ASSIGNMENT. Among the lines below, tally those holding the string "TanStack" and give the total only.

TASK DATA.
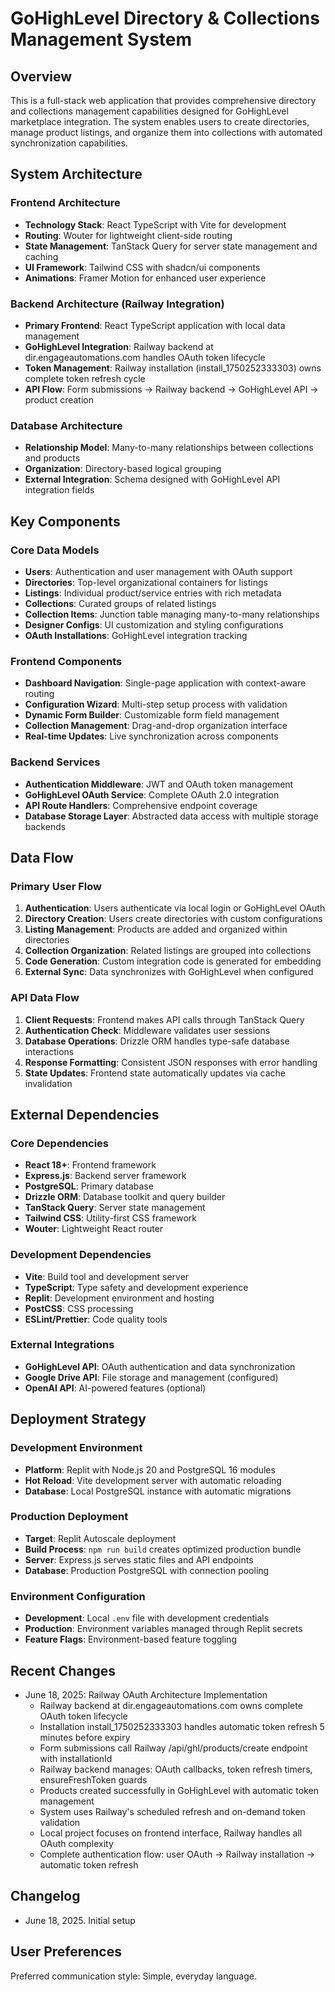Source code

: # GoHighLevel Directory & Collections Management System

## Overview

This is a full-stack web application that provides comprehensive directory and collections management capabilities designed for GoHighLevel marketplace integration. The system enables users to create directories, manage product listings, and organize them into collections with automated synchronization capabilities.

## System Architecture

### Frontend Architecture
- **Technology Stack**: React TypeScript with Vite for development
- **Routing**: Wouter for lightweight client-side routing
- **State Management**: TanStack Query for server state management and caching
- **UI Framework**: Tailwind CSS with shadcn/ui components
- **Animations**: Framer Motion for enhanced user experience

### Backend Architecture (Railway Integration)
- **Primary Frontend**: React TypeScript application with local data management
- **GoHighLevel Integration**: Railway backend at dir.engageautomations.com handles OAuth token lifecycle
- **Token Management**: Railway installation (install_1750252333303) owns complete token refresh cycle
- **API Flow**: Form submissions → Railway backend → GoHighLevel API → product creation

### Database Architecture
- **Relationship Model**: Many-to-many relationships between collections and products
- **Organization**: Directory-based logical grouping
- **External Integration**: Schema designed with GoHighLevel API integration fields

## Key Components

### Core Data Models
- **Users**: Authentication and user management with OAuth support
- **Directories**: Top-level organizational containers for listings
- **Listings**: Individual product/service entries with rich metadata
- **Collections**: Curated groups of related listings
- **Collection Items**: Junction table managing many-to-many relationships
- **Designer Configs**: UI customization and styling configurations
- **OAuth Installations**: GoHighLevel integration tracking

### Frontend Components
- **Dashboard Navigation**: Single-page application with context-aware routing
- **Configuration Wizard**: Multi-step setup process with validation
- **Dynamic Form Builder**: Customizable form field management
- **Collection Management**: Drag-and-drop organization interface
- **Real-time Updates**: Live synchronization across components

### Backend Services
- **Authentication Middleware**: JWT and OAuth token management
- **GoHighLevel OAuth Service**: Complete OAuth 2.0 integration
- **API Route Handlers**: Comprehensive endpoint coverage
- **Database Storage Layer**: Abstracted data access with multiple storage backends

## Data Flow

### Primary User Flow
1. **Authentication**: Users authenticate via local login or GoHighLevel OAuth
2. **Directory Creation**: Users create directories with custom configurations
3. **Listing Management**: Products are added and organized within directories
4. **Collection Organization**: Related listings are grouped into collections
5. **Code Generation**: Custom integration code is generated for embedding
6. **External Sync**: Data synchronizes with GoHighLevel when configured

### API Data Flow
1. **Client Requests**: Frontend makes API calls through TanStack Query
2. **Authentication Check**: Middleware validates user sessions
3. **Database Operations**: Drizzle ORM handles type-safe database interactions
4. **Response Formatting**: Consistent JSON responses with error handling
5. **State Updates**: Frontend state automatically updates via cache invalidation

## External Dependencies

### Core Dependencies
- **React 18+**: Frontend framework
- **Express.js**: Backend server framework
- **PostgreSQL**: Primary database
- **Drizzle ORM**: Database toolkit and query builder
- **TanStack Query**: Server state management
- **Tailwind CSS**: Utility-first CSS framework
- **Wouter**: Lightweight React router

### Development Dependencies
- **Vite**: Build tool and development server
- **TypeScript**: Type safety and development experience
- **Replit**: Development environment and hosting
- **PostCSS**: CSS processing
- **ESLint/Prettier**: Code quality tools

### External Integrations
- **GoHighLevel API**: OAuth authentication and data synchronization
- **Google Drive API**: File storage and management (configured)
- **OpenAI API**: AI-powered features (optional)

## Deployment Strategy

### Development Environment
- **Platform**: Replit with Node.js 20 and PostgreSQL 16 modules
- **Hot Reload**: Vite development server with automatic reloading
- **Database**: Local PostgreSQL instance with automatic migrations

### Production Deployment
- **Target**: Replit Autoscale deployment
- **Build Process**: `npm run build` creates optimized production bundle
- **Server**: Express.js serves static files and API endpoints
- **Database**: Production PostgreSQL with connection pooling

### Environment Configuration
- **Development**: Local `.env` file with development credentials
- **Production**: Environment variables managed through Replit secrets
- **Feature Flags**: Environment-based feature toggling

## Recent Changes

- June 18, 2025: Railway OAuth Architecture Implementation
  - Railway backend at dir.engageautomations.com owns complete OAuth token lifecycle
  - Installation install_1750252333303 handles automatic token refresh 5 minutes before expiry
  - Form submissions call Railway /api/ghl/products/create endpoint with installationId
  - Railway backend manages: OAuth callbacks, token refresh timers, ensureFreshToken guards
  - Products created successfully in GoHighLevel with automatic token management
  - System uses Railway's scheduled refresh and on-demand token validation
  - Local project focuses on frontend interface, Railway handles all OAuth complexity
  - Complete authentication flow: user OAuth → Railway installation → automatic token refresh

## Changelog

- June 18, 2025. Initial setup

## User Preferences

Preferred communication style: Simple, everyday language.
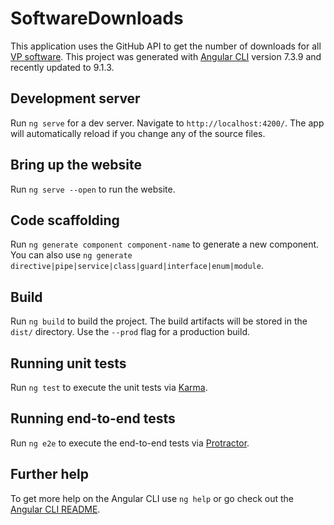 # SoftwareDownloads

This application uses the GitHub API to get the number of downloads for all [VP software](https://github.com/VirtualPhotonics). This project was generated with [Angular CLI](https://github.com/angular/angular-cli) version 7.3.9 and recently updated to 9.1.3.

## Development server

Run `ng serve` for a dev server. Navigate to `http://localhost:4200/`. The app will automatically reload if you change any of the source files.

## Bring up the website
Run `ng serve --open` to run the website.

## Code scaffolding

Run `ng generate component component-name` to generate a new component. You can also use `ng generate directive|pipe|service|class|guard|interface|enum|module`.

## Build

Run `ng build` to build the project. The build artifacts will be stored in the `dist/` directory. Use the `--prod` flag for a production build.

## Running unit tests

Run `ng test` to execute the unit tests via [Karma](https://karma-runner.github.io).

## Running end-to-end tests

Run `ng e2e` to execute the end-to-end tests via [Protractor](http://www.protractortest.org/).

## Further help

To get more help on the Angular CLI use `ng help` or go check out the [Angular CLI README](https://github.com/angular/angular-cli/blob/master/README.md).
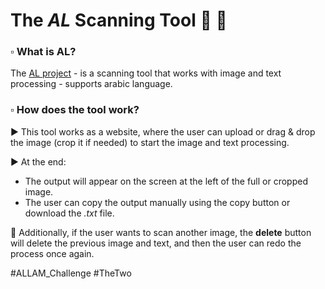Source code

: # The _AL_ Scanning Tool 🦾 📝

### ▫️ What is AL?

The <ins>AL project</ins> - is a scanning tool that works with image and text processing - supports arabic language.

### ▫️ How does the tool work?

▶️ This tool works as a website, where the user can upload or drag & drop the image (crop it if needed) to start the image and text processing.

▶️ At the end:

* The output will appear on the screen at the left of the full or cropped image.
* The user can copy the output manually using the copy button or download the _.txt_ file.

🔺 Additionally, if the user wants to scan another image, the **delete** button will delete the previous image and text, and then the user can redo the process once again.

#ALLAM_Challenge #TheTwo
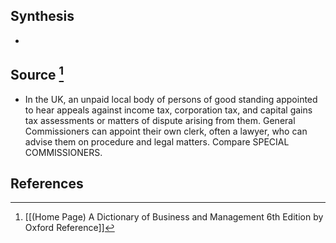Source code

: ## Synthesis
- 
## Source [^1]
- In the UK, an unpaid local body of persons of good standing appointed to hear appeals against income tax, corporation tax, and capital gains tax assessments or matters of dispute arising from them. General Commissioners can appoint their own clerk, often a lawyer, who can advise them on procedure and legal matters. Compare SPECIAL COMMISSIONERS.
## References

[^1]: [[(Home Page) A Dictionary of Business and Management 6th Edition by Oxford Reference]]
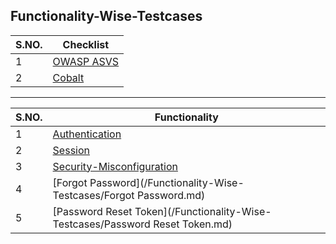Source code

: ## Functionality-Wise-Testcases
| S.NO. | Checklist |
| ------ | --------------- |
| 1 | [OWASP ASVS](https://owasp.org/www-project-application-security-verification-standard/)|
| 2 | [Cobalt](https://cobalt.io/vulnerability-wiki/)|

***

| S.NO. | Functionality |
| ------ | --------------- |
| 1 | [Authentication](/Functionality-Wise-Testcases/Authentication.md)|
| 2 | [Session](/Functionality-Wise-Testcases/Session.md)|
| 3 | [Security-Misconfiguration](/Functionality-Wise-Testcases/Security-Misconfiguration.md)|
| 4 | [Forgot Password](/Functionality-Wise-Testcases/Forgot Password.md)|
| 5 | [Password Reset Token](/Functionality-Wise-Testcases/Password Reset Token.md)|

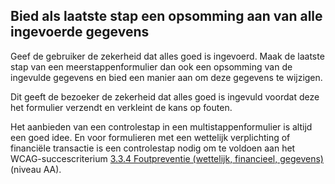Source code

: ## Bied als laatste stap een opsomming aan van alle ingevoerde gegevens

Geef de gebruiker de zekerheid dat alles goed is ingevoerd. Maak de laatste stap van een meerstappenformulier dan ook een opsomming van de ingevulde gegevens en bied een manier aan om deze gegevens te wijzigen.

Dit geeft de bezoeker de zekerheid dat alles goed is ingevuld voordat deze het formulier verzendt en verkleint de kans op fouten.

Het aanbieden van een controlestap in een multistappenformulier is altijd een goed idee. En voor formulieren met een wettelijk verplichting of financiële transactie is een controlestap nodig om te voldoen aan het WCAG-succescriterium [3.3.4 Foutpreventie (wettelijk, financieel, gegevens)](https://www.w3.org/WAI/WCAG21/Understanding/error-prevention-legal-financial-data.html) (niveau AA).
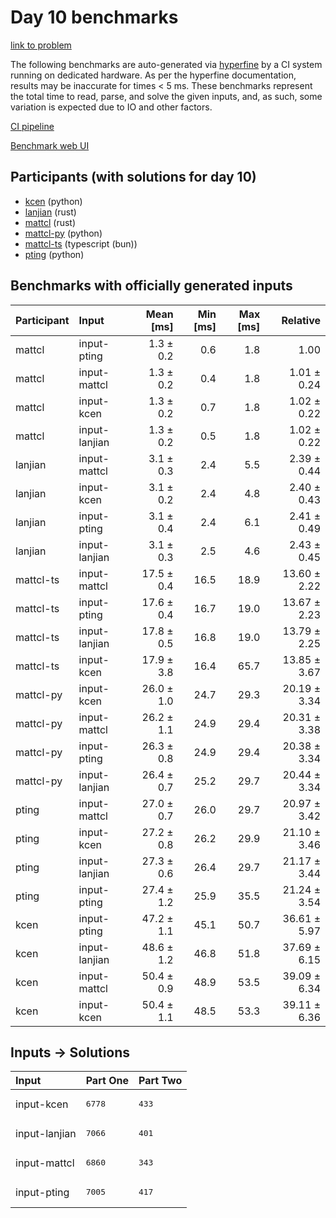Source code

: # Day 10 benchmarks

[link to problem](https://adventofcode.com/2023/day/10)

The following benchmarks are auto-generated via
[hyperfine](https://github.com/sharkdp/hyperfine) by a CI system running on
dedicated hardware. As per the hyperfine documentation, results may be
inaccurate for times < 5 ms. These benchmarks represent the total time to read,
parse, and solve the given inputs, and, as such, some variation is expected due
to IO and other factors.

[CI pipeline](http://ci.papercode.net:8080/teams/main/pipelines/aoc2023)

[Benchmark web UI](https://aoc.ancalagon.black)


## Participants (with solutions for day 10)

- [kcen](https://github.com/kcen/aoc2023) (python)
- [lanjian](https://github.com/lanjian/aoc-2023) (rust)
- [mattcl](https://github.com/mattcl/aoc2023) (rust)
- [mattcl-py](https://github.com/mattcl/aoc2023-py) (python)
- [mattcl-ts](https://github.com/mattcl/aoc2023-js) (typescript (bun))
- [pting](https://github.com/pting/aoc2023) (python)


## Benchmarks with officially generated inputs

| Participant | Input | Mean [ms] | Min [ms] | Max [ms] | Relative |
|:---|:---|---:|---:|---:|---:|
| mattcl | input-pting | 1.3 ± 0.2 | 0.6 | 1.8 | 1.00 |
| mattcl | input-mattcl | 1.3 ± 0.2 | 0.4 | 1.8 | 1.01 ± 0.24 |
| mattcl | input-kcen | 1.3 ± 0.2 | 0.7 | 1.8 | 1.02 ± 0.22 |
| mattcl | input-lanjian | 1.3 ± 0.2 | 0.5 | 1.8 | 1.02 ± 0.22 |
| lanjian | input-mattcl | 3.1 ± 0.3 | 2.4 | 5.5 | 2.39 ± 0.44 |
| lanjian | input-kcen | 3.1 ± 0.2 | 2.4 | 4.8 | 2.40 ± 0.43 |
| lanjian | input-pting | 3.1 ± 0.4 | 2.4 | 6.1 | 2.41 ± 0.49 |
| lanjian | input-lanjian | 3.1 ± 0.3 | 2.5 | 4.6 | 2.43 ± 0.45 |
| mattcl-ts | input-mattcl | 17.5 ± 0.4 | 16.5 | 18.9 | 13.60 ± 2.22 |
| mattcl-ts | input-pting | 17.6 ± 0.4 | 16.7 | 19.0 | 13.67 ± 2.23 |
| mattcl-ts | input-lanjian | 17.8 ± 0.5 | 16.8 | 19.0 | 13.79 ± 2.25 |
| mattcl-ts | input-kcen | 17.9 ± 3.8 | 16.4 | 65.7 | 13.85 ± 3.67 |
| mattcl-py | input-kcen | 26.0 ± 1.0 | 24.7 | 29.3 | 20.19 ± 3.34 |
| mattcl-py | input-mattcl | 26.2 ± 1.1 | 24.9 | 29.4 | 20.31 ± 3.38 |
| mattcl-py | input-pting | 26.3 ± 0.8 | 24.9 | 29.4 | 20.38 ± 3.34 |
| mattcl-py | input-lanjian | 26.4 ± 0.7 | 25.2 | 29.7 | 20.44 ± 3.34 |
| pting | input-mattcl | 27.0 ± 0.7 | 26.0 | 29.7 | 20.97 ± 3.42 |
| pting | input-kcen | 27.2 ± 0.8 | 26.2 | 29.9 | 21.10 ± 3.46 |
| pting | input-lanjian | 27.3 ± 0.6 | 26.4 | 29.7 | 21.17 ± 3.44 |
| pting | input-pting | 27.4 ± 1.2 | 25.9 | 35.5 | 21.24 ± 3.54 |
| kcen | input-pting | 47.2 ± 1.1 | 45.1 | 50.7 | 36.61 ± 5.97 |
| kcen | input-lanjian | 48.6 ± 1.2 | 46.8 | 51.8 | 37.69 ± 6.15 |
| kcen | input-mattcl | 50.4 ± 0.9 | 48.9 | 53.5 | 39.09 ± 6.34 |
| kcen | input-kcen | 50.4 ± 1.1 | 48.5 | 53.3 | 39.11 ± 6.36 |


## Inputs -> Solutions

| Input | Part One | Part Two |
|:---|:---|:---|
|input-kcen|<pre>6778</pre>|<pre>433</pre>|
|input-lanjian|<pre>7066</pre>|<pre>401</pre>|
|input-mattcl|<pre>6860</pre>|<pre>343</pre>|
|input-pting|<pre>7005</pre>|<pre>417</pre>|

RESULT. 3